Learning about GitHub Actions

One of the features that comes with GitHub classroom is an autograder. This autograder is based around GitHub actions. This is one area where I do not have much experience with, so one of my summer to-dos is to learn enough about GitHub actions to make use of the the autograder.

Current Workflow

Currently for my data structures course, I make use of our internal submitter application created by my colleague Fardad. It is great for ensuring that the submitted work minimally compiles and passes some basic testing. The students log onto the schools linux cluster. From there they run the submitter command for the assignment. This command does the following:

  • Copies the tester file into the student’s current directory (ensures it is the official tester)
  • Compiles program with tester
  • If program compiles runs the program
  • Compares program output with correct output.
  • If program output matches correct output, allows student to finalize the submission, at which point submitter emails professor with copy of student’s work and results

The submitter application is great and allows for flexibility in the way it compares correct output as well as due date options and so on. It is a pretty decent system. However, I don’t want to look at code submitted via email. Too many clicks and I can’t really give proper feedback. What I do is ask my students to put what they submit into their github repos. When they do this, I can write out my feedback to my students. I can use GitHub’s tools to highlight parts of the code that have errors or needs to be reconsidered. I love these tools… nothing in the education world match it.

Most of the time this works great. However, there is a disconnect between the submission via our internal linux cluster and the code on GitHub, the two aren’t always in sync. Sometimes students would submit and forget to push their code into their repo. Sometimes they would put in a last minute change on code in GitHub that actually breaks their program but because they have a submission it isn’t always caught. Ideally the code on GitHub and the code from submitter is the same but there is no way to guarantee this. What I want to do is to have only one code source… then what they submit and what I read are exactly the same.

GitHub Actions

GitHub actions is part of the CI/CD process being built into github. There are are many resources for learning about this all over the web. I’m mostly going to go through what I’ve tried, what works for me and the really that process of trying. I’m likely going to make mistakes and have holes in my understanding. If you see something wrong, let me know!

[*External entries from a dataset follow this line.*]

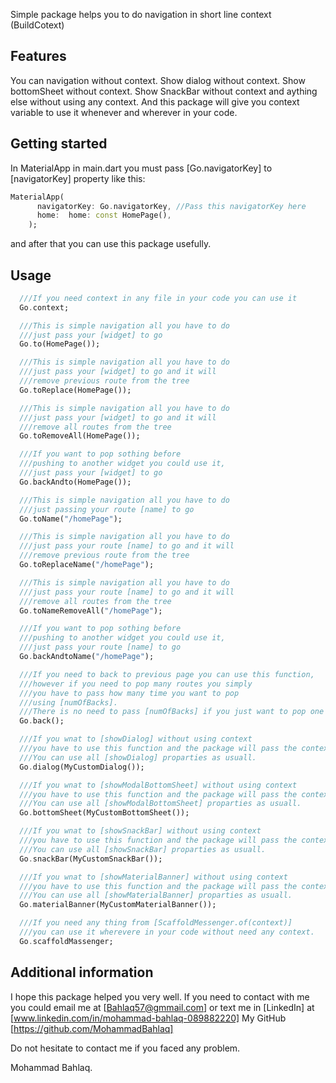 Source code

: Simple package helps you to do navigation in short line context (BuildCotext)
## Features

You can navigation without context.
Show dialog without context.
Show bottomSheet without context.
Show SnackBar without context and aything else without using any context.
And this package will give you context variable 
to use it whenever and wherever in your code.

## Getting started
In MaterialApp in main.dart you must pass [Go.navigatorKey] to [navigatorKey] property
like this:

```dart
MaterialApp(
      navigatorKey: Go.navigatorKey, //Pass this navigatorKey here
      home:  home: const HomePage(),
    );
```

and after that you can use this package usefully.    

## Usage
```dart
  ///If you need context in any file in your code you can use it
  Go.context;

  ///This is simple navigation all you have to do
  ///just pass your [widget] to go
  Go.to(HomePage());

  ///This is simple navigation all you have to do
  ///just pass your [widget] to go and it will
  ///remove previous route from the tree
  Go.toReplace(HomePage());

  ///This is simple navigation all you have to do
  ///just pass your [widget] to go and it will
  ///remove all routes from the tree
  Go.toRemoveAll(HomePage());

  ///If you want to pop sothing before
  ///pushing to another widget you could use it,
  ///just pass your [widget] to go
  Go.backAndto(HomePage());

  ///This is simple navigation all you have to do
  ///just passing your route [name] to go
  Go.toName("/homePage");

  ///This is simple navigation all you have to do
  ///just pass your route [name] to go and it will
  ///remove previous route from the tree
  Go.toReplaceName("/homePage");

  ///This is simple navigation all you have to do
  ///just pass your route [name] to go and it will
  ///remove all routes from the tree
  Go.toNameRemoveAll("/homePage");

  ///If you want to pop sothing before
  ///pushing to another widget you could use it,
  ///just pass your route [name] to go
  Go.backAndtoName("/homePage");

  ///If you need to back to previous page you can use this function,
  ///however if you need to pop many routes you simply
  ///you have to pass how many time you want to pop
  ///using [numOfBacks].
  ///There is no need to pass [numOfBacks] if you just want to pop one time.
  Go.back();

  ///If you wnat to [showDialog] without using context
  ///you have to use this function and the package will pass the context automaticlly.
  ///You can use all [showDialog] proparties as usuall.
  Go.dialog(MyCustomDialog());

  ///If you wnat to [showModalBottomSheet] without using context
  ///you have to use this function and the package will pass the context automaticlly.
  ///You can use all [showModalBottomSheet] proparties as usuall.
  Go.bottomSheet(MyCustomBottomSheet());

  ///If you wnat to [showSnackBar] without using context
  ///you have to use this function and the package will pass the context automaticlly.
  ///You can use all [showSnackBar] proparties as usuall.
  Go.snackBar(MyCustomSnackBar());

  ///If you wnat to [showMaterialBanner] without using context
  ///you have to use this function and the package will pass the context automaticlly.
  ///You can use all [showMaterialBanner] proparties as usuall.
  Go.materialBanner(MyCustomMaterialBanner());

  ///If you need any thing from [ScaffoldMessenger.of(context)]
  ///you can use it wherevere in your code without need any context.
  Go.scaffoldMassenger;
```
## Additional information

I hope this package helped you very well.
If you need to contact with me you could email me at [Bahlaq57@gmmail.com]
or text me in [LinkedIn] at [www.linkedin.com/in/mohammad-bahlaq-089882220]
My GitHub [https://github.com/MohammadBahlaq]

Do not hesitate to contact me if you faced any problem.

Mohammad Bahlaq.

I’m going to use my tester and a solution for one of the questions from last semester to first figure out how to compile and run tester.

Much of the tutorials I see online focus on using JS, Node, or python and testing frameworks around that. For me, I’m using C/C++ so the process is a bit different.

Goal 1: compile and run

I started with the default workflow (the one you get with “setup workflow yourself button”) and modified it as follows… comments show the parts and what I’m trying to do:

# Modified from basic workflow for actions

name: CI

# These all seem reasonable did not change this section
# Controls when the workflow will run
on:
  # Triggers the workflow on push or pull request events but only for the main branch
  push:
    branches: [ main ]
  pull_request:
    branches: [ main ]

  # Allows you to run this workflow manually from the Actions tab
  workflow_dispatch:


# This next part I had to change a bit.
# A workflow run is made up of one or more jobs that can run sequentially or in parallel
jobs:
  # This workflow contains a single job called "build"
  build:
    # The type of runner that the job will run on
    runs-on: ubuntu-latest

    # Steps represent a sequence of tasks that will be executed as part of the job
    steps:
      # This one checkout the current repository... I will need to change this eventually (or add to it.
      # I want to pull from multiple repositories.  Good enough for now
      # Checks-out your repository under $GITHUB_WORKSPACE, so your job can access it
      - uses: actions/checkout@v2

      # Did not change this.
      # Runs a single command using the runners shell
      - name: Compile
        run: c++ a1q3tester.cpp majelem.cpp timer.cpp -std=c++0x -o a1

      # First time I did this I just had a1, forgot to specify path and once I did it this worked.
      # Runs a set of commands using the runners shell
      - name: Run
        run: ./a1

Results!

In my first run I had used the exe name as run command and forgot about search path so it failed.. but after fixing that it worked!

Build summary

Details!

Day 1 goal was successful! I have a bit of better grasp on how actions work. Day 2 goal: Get the run to fail if a test does not pass. Not sure how I will do this just yet. I’m thinking testing return from exe? If you have any ideas about this let me know!